Continuous muscle spasms seize and bind the joints of the arms and legs as tightly as if fast-setting glue had been injected into them, immobilizing you as surely and with as much sense of futility as the Tin Man on the way to Oz, immobilizing whatever will remains within you to try to escape.
When the terror reaches a certain intensity, only the endorphin secretions of the brain save you from continuing the futility of struggling. Like the endorphins from strenuous exercise, which impart their euphoric high, there are endorphins that the brain saves for the last moments. Only these endorphins can give you that last insight into the realities of life and death, that final revelation which comes to each of us just before the body ceases to function. These endorphins help protect you from caring about the pain, but even they can’t shield you from the helplessness and the terror that precede that final realization that death is upon you. Nothing can save you from that.
The man in the loose beige pants, ripped at both knees and covered with blood from the many miles of crawling and clawing his way through dark, dangerous, rough, rocky subterranean passageways, was nearing the point of that final endorphin surge. His flashlight was dimming, at last. He had run and run through the cave-like maze, just ahead of the savage thumping, the drum-like ritual pounding which announced the imminent arrival of the creature behind him. The man had twice caught sight of the beast, and the effect was nearly as devastating as the approaching sound of its hooves clonking behind him on the rockstrewn footing of the caverns. It was like a human in its agility, but was much bigger than a human, and roared like no beast the man had ever heard, or ever wanted to hear again. If he got away from the monster alive. It was all so insane. It was a bad dream. It made no sense. None of this did.
As best the man could make out across the width of the great caverns when the monster emerged from a passageway on the far side in its relentless pursuit, the creature’s head and neck were awesomely bull-like. And it stood about seven feet tall. The man had hoped in the beginning that the snorting and growling sounds were evidence of the monster’s poor breathing stamina, that it would be possible to outdistance the beast soon. That was nearly three hours ago, and if anything the creature was getting stronger as it sensed the hunt nearing a successful conclusion.
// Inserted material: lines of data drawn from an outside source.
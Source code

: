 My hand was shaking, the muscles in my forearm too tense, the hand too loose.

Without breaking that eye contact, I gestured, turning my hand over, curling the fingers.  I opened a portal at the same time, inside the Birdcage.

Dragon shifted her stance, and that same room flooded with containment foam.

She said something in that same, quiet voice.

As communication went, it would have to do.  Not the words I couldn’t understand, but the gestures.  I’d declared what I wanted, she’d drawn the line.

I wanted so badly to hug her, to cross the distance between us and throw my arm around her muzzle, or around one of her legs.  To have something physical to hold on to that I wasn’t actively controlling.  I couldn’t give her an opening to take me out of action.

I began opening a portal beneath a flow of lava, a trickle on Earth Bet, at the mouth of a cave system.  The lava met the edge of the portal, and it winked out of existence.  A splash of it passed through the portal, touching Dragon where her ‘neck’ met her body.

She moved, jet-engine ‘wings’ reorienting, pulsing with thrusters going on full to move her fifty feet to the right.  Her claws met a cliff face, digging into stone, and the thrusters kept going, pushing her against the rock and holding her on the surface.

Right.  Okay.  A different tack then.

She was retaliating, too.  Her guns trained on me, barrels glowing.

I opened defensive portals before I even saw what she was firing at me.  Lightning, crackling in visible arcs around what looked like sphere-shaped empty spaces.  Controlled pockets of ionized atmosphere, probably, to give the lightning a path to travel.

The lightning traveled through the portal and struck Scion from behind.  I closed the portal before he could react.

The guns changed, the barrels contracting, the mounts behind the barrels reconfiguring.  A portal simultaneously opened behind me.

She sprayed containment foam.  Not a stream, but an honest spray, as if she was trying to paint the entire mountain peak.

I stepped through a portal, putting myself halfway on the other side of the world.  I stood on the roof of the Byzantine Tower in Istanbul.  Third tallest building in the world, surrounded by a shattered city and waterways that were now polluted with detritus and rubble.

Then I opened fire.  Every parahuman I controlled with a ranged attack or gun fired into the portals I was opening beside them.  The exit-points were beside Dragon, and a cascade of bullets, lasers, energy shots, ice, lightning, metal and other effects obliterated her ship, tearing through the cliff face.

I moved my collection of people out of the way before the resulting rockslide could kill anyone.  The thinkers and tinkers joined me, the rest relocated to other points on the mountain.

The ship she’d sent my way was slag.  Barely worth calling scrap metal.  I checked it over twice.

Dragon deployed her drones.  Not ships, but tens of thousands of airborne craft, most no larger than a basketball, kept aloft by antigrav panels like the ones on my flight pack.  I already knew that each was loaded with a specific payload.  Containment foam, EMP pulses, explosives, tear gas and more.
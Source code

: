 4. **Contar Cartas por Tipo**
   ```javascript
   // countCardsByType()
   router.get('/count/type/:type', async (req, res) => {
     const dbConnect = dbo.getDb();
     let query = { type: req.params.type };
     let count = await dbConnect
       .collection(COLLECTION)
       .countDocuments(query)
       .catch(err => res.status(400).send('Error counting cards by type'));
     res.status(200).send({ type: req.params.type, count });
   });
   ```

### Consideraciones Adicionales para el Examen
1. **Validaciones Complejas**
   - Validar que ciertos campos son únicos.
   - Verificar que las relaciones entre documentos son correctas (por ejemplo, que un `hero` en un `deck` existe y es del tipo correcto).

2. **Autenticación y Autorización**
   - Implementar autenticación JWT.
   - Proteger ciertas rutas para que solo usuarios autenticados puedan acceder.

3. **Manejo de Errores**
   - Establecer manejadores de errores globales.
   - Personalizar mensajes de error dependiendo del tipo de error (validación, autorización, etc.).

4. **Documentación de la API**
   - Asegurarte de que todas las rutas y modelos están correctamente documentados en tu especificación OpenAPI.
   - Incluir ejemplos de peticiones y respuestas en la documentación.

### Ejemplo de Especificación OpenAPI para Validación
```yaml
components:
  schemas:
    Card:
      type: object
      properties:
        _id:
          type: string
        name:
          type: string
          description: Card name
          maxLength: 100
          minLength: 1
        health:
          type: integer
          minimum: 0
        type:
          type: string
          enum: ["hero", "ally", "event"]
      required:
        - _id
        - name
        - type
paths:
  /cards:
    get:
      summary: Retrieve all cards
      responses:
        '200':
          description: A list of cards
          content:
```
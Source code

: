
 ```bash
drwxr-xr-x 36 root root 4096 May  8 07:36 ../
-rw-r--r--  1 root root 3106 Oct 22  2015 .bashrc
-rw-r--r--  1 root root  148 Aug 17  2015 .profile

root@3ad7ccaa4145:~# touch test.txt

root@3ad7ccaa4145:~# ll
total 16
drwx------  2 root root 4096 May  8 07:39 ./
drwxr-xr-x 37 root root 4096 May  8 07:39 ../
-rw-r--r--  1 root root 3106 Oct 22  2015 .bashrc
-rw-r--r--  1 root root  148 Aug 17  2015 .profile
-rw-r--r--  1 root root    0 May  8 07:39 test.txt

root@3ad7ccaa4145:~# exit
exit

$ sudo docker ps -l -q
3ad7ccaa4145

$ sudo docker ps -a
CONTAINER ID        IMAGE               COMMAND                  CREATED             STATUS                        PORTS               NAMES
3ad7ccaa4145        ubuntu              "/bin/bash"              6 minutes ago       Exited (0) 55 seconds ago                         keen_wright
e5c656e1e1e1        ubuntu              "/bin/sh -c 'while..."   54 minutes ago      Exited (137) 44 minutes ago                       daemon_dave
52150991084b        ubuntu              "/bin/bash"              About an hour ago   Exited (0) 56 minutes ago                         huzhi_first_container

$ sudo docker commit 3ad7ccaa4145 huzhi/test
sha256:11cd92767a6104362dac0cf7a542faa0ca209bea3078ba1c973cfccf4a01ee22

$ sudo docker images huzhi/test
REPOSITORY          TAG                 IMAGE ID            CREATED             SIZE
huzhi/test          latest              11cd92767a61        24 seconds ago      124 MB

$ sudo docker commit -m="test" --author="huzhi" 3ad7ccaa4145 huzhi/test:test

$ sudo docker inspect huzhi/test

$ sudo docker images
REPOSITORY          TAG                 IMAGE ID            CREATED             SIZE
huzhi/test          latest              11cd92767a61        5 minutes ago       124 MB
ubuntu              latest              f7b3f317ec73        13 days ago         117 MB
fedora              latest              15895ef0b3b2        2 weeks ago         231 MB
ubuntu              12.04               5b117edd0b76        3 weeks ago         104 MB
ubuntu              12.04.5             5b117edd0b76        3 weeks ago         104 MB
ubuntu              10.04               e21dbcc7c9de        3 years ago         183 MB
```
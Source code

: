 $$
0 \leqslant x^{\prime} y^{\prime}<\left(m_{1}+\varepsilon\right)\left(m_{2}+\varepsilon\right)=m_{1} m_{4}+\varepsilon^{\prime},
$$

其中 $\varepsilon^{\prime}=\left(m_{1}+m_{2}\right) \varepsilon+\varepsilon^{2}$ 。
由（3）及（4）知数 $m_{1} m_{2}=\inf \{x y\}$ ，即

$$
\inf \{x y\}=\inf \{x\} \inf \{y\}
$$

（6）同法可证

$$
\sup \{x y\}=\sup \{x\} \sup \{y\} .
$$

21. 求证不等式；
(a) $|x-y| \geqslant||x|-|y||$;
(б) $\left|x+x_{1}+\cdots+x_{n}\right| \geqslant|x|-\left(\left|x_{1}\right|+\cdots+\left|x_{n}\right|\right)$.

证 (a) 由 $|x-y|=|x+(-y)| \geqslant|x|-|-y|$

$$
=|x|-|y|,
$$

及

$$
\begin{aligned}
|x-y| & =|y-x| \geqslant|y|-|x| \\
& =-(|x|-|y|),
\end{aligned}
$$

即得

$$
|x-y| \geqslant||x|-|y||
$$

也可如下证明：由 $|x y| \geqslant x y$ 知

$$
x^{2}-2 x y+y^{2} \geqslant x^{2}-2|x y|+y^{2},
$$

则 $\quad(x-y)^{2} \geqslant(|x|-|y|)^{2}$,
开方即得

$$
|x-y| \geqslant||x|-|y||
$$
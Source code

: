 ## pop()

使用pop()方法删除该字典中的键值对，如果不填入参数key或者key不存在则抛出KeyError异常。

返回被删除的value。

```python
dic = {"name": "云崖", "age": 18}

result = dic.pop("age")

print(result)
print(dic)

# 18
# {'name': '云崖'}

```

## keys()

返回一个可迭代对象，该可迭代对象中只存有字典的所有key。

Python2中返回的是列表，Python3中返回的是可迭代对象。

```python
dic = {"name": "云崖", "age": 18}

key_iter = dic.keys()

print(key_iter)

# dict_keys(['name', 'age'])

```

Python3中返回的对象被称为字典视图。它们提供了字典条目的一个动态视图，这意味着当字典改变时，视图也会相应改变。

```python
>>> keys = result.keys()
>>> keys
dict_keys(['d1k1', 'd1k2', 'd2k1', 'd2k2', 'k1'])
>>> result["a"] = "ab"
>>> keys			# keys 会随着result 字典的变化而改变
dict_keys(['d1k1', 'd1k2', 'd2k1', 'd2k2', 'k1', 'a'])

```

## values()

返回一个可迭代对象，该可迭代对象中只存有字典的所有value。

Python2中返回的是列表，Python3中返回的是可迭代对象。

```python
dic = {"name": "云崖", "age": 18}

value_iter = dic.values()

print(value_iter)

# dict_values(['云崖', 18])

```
The man held as much hope of reasoning with the animal as he would have if it had been a junkyard guard dog who was pursuing him—this creature showed no signs of understanding any human language, and showed no evidence of wanting to deal in anything but flesh and blood. Its legs were shaped somewhat like a human’s, only covered with a coarse coat of short black hair. The feet were protected by a horn-like substance that gave its movements a somewhat hooflike sound, except that it was quieter than a horse or bull. It seemed quite sure-footed in the underground darkness. Terrifyingly so. In its massive dark hands (and they were more like hands than hooves or paws) the creature carried a thick stick or rod that had some sort of tip on it, as if it might have been for throwing. There was an eerie mythological reality to a monster tracking a man in this baffling underground labyrinth. Mythology come alive. And that only compounded the terror. It plucked at all the worst strings. The clumping sound of its hooflike feet had syncopated horribly with the staccato pounding of the man’s overstrained heart. He would pause in the near darkness every few minutes and try to determine which sound was heart and which was the creature behind him, hoping that he had evaded it, that he had at last found a momentary sanctuary for a few minutes rest, some time to gather thoughts and energies. If there were any energies left.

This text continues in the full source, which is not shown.